Starting at the first line of the data and ending at the line with "- 💼 I am currently", copy each line exactly. Include both of those lines, but no pictures.

(Saved entries)

· · · · ·

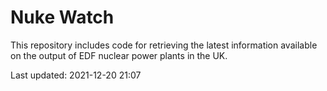 # Nuke Watch

This repository includes code for retrieving the latest information available on the output of EDF nuclear power plants in the UK.

Last updated: 2021-12-20 21:07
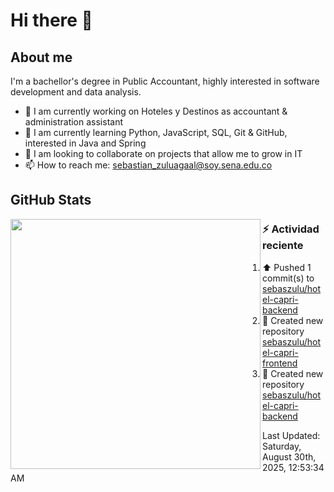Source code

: # Hi there 👋

## About me

I'm a bachellor's degree in Public Accountant, highly interested in software development and data analysis.

- 💼 I am currently working on Hoteles y Destinos as accountant & administration assistant
- 🌱 I am currently learning Python, JavaScript, SQL, Git & GitHub, interested in Java and Spring
- 👯 I am looking to collaborate on projects that allow me to grow in IT
- 📫 How to reach me: <sebastian_zuluagaal@soy.sena.edu.co>

## GitHub Stats

<img align="left" width="400" src="https://github-readme-stats.vercel.app/api?username=SebasZulu&show_icons=true&theme=radical" />


### :zap: Actividad reciente
<!--RECENT_ACTIVITY:start-->
1. ⬆️ Pushed 1 commit(s) to [sebaszulu/hotel-capri-backend](https://github.com/sebaszulu/hotel-capri-backend)<br>
2. 📔 Created new repository [sebaszulu/hotel-capri-frontend](https://github.com/sebaszulu/hotel-capri-frontend)<br>
3. 📔 Created new repository [sebaszulu/hotel-capri-backend](https://github.com/sebaszulu/hotel-capri-backend)<br>
<!--RECENT_ACTIVITY:end-->
<!--RECENT_ACTIVITY:last_update-->
Last Updated: Saturday, August 30th, 2025, 12:53:34 AM
<!--RECENT_ACTIVITY:last_update_end-->
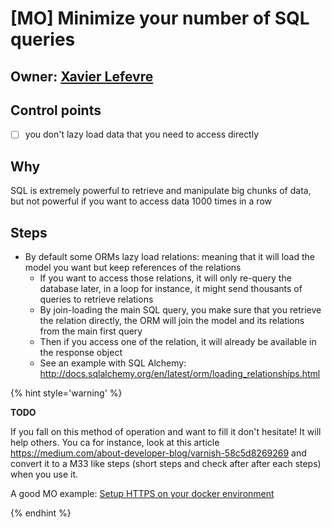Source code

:# [MO] Minimize your number of SQL queries

## Owner: [Xavier Lefevre](https://github.com/xavierlefevre)

## Control points

* [ ] you don't lazy load data that you need to access directly

## Why

SQL is extremely powerful to retrieve and manipulate big chunks of data, but not powerful if you want to access data 1000 times in a row

## Steps

- By default some ORMs lazy load relations: meaning that it will load the model you want but keep references of the relations
  - If you want to access those relations, it will only re-query the database later, in a loop for instance, it might send thousants of queries to retrieve relations
  - By join-loading the main SQL query, you make sure that you retrieve the relation directly, the ORM will join the model and its relations from the main first query
  - Then if you access one of the relation, it will already be available in the response object
  - See an example with SQL Alchemy: http://docs.sqlalchemy.org/en/latest/orm/loading_relationships.html

{% hint style='warning' %}

**TODO**

If you fall on this method of operation and want to fill it don't hesitate! It will help others.
You ca for instance, look at this article https://medium.com/about-developer-blog/varnish-58c5d8269269 and convert it to a M33 like steps (short steps and check after after each steps) when you use it.

A good MO example: [Setup HTTPS on your docker environment](../../ops/docker/deploy-with-https.mo.md)

{% endhint %}
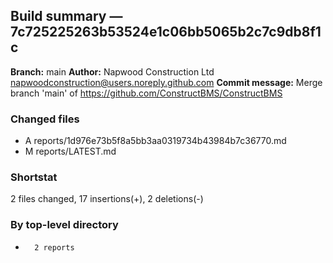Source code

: ## Build summary — 7c725225263b53524e1c06bb5065b2c7c9db8f1c

**Branch:** main
**Author:** Napwood Construction Ltd <napwoodconstruction@users.noreply.github.com>
**Commit message:** Merge branch 'main' of https://github.com/ConstructBMS/ConstructBMS

### Changed files
 - A	reports/1d976e73b5f8a5bb3aa0319734b43984b7c36770.md
 - M	reports/LATEST.md

### Shortstat
 2 files changed, 17 insertions(+), 2 deletions(-)

### By top-level directory
 -       2 reports
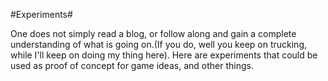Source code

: #Experiments#

One does not simply read a blog, or follow along and gain a complete understanding of what is going on.(If you do, well you keep on trucking, while I'll keep on doing my thing here). Here are experiments that could be used as proof of concept for game ideas, and other things.
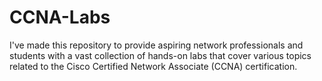 # CCNA-Labs
I've made this repository to provide aspiring network professionals and students with a vast collection of hands-on labs that cover various topics related to the Cisco Certified Network Associate (CCNA) certification.
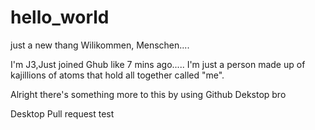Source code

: # hello_world

just a new  thang
Wilikommen, Menschen....

I'm J3,Just joined Ghub like 7 mins ago.....
 I'm just a person made up of kajillions of atoms that hold all together called "me". 


 Alright 
 there's something more to this
 by using Github Dekstop bro


Desktop Pull request test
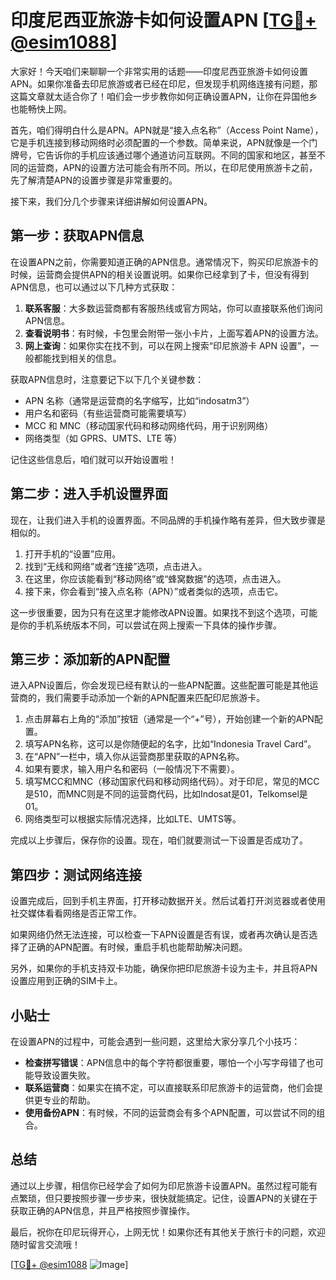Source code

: # 印度尼西亚旅游卡如何设置APN [[TG💪+ @esim1088](https://t.me/s/esim1088)]

大家好！今天咱们来聊聊一个非常实用的话题——印度尼西亚旅游卡如何设置APN。如果你准备去印尼旅游或者已经在印尼，但发现手机网络连接有问题，那这篇文章就太适合你了！咱们会一步步教你如何正确设置APN，让你在异国他乡也能畅快上网。

首先，咱们得明白什么是APN。APN就是“接入点名称”（Access Point Name），它是手机连接到移动网络时必须配置的一个参数。简单来说，APN就像是一个门牌号，它告诉你的手机应该通过哪个通道访问互联网。不同的国家和地区，甚至不同的运营商，APN的设置方法可能会有所不同。所以，在印尼使用旅游卡之前，先了解清楚APN的设置步骤是非常重要的。

接下来，我们分几个步骤来详细讲解如何设置APN。

## 第一步：获取APN信息

在设置APN之前，你需要知道正确的APN信息。通常情况下，购买印尼旅游卡的时候，运营商会提供APN的相关设置说明。如果你已经拿到了卡，但没有得到APN信息，也可以通过以下几种方式获取：

1. **联系客服**：大多数运营商都有客服热线或官方网站，你可以直接联系他们询问APN信息。
2. **查看说明书**：有时候，卡包里会附带一张小卡片，上面写着APN的设置方法。
3. **网上查询**：如果你实在找不到，可以在网上搜索“印尼旅游卡 APN 设置”，一般都能找到相关的信息。

获取APN信息时，注意要记下以下几个关键参数：
- APN 名称（通常是运营商的名字缩写，比如“indosatm3”）
- 用户名和密码（有些运营商可能需要填写）
- MCC 和 MNC（移动国家代码和移动网络代码，用于识别网络）
- 网络类型（如 GPRS、UMTS、LTE 等）

记住这些信息后，咱们就可以开始设置啦！

## 第二步：进入手机设置界面

现在，让我们进入手机的设置界面。不同品牌的手机操作略有差异，但大致步骤是相似的。

1. 打开手机的“设置”应用。
2. 找到“无线和网络”或者“连接”选项，点击进入。
3. 在这里，你应该能看到“移动网络”或“蜂窝数据”的选项，点击进入。
4. 接下来，你会看到“接入点名称（APN）”或者类似的选项，点击它。

这一步很重要，因为只有在这里才能修改APN设置。如果找不到这个选项，可能是你的手机系统版本不同，可以尝试在网上搜索一下具体的操作步骤。

## 第三步：添加新的APN配置

进入APN设置后，你会发现已经有默认的一些APN配置。这些配置可能是其他运营商的，我们需要手动添加一个新的APN配置来匹配印尼旅游卡。

1. 点击屏幕右上角的“添加”按钮（通常是一个“+”号），开始创建一个新的APN配置。
2. 填写APN名称，这可以是你随便起的名字，比如“Indonesia Travel Card”。
3. 在“APN”一栏中，填入你从运营商那里获取的APN名称。
4. 如果有要求，输入用户名和密码（一般情况下不需要）。
5. 填写MCC和MNC（移动国家代码和移动网络代码）。对于印尼，常见的MCC是510，而MNC则是不同的运营商代码，比如Indosat是01，Telkomsel是01。
6. 网络类型可以根据实际情况选择，比如LTE、UMTS等。

完成以上步骤后，保存你的设置。现在，咱们就要测试一下设置是否成功了。

## 第四步：测试网络连接

设置完成后，回到手机主界面，打开移动数据开关。然后试着打开浏览器或者使用社交媒体看看网络是否正常工作。

如果网络仍然无法连接，可以检查一下APN设置是否有误，或者再次确认是否选择了正确的APN配置。有时候，重启手机也能帮助解决问题。

另外，如果你的手机支持双卡功能，确保你把印尼旅游卡设为主卡，并且将APN设置应用到正确的SIM卡上。

## 小贴士

在设置APN的过程中，可能会遇到一些问题，这里给大家分享几个小技巧：

- **检查拼写错误**：APN信息中的每个字符都很重要，哪怕一个小写字母错了也可能导致设置失败。
- **联系运营商**：如果实在搞不定，可以直接联系印尼旅游卡的运营商，他们会提供更专业的帮助。
- **使用备份APN**：有时候，不同的运营商会有多个APN配置，可以尝试不同的组合。

## 总结

通过以上步骤，相信你已经学会了如何为印尼旅游卡设置APN。虽然过程可能有点繁琐，但只要按照步骤一步步来，很快就能搞定。记住，设置APN的关键在于获取正确的APN信息，并且严格按照步骤操作。

最后，祝你在印尼玩得开心，上网无忧！如果你还有其他关于旅行卡的问题，欢迎随时留言交流哦！

[[TG💪+ @esim1088](https://t.me/s/esim1088) ![Image](https://i.postimg.cc/4NQfJmqS/Snipaste-2025-05-13-00-14-12.png)]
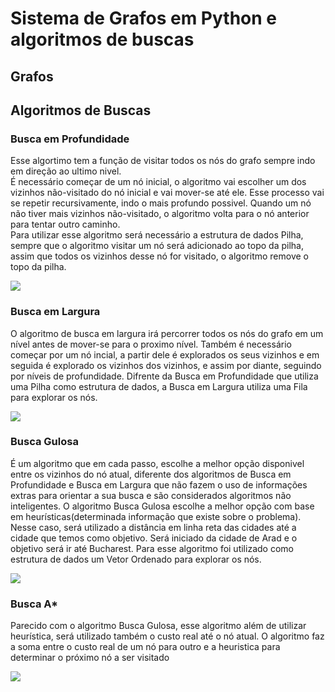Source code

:  
<div>

  <h1>Sistema de Grafos em Python e algoritmos de buscas</h1>
</div>



<div>

  <h2>Grafos</h2>
</div>



<div>
  <h2>Algoritmos de Buscas</h2>
  
  <div id="deepth_search">
    <h3>Busca em Profundidade</h3>
    <p>
      Esse algortimo tem a função de visitar todos os nós do grafo sempre indo em direção ao ultimo nivel. <br>
      É necessário começar de um nó inicial, o algoritmo vai escolher um dos vizinhos não-visitado do nó inicial e vai mover-se até ele. Esse processo vai se repetir recursivamente, indo o mais profundo possivel. Quando um nó não tiver mais vizinhos não-visitado, o algoritmo volta para o nó anterior para tentar outro caminho.<br>
     Para utilizar esse algoritmo será necessário a estrutura de dados Pilha, sempre que o algoritmo visitar um nó será adicionado ao topo da pilha, assim que todos os vizinhos desse nó for visitado, o algoritmo remove o topo da pilha.</p>
      <img src="https://github.com/user-attachments/assets/981387f5-70cc-4c8b-9bee-80df147acfda">
    <br>
  </div>


  <div id="breadth_search">
      <h3>Busca em Largura</h3>
      <p>
        O algoritmo de busca em largura irá percorrer todos os nós do grafo em um nível antes de mover-se para o proximo             nível. Também é necessário começar por um nó incial, a partir dele é explorados os seus vizinhos e em seguida é explorado os vizinhos dos vizinhos, e assim por diante, seguindo por níveis de profundidade. Difrente da Busca em Profundidade que utiliza uma Pilha como estrutura de dados, a Busca em Largura      
        utiliza uma Fila para explorar os nós.
      </p>
      <img src="https://github.com/user-attachments/assets/0b892be6-2c0d-410c-a874-f782b25b956f">
      <br>
  </div>


  
  <div id="greedy_search">
     <h3>Busca Gulosa</h3>
     <p>É um algoritmo que em cada passo, escolhe a melhor opção disponivel entre os vizinhos do nó atual, diferente dos algoritmos de Busca em Profundidade e Busca em Largura que não fazem o uso de informações extras para orientar a sua busca e são considerados algoritmos não inteligentes. O algoritmo Busca Gulosa escolhe a melhor opção com base em heurísticas(determinada informação que existe sobre o problema). Nesse caso, será utilizado a distância em linha reta das cidades até a cidade que temos como objetivo. Será iniciado da cidade de Arad e o objetivo será ir até Bucharest. Para esse algoritmo foi utilizado como estrutura de dados um Vetor Ordenado para explorar os nós.</p>
     <img src="https://github.com/user-attachments/assets/9c1d544a-aab6-4f6a-ad02-20ea6b19b75b">
     <br>
   
  </div>



  <div id="A*_search">
     <h3>Busca A*</h3>
     <p>
      Parecido com o algoritmo Busca Gulosa, esse algoritmo além de utilizar heurística, será utilizado também o custo real até o nó atual. O algoritmo faz a soma entre o custo real de um nó para outro e a heuristica para determinar o próximo nó a ser visitado 
     </p>
     <img src="https://github.com/user-attachments/assets/2ac8e40a-ed3a-4dc9-84fe-41bff14cb55d">
   
  </div>
  
</div>


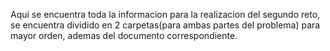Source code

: Aqui se encuentra toda la informacion para la realizacion del segundo reto, se encuentra dividido en 2 carpetas(para ambas partes del problema) para mayor orden, ademas del documento correspondiente.
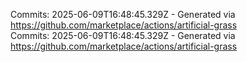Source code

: Commits: 2025-06-09T16:48:45.329Z - Generated via https://github.com/marketplace/actions/artificial-grass
<br>
Commits: 2025-06-09T16:48:45.329Z - Generated via https://github.com/marketplace/actions/artificial-grass
<br>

· · · · ·

YOUR RESPONSE ▸
 # Nuke Watch

This repository includes code for retrieving the latest information available on the output of EDF nuclear power plants in the UK.

Last updated: 2021-12-20 21:07
Source code

: # Hi there 👋

## About me

I'm a bachellor's degree in Public Accountant, highly interested in software development and data analysis.

- 💼 I am currently working on Hoteles y Destinos as accountant & administration assistant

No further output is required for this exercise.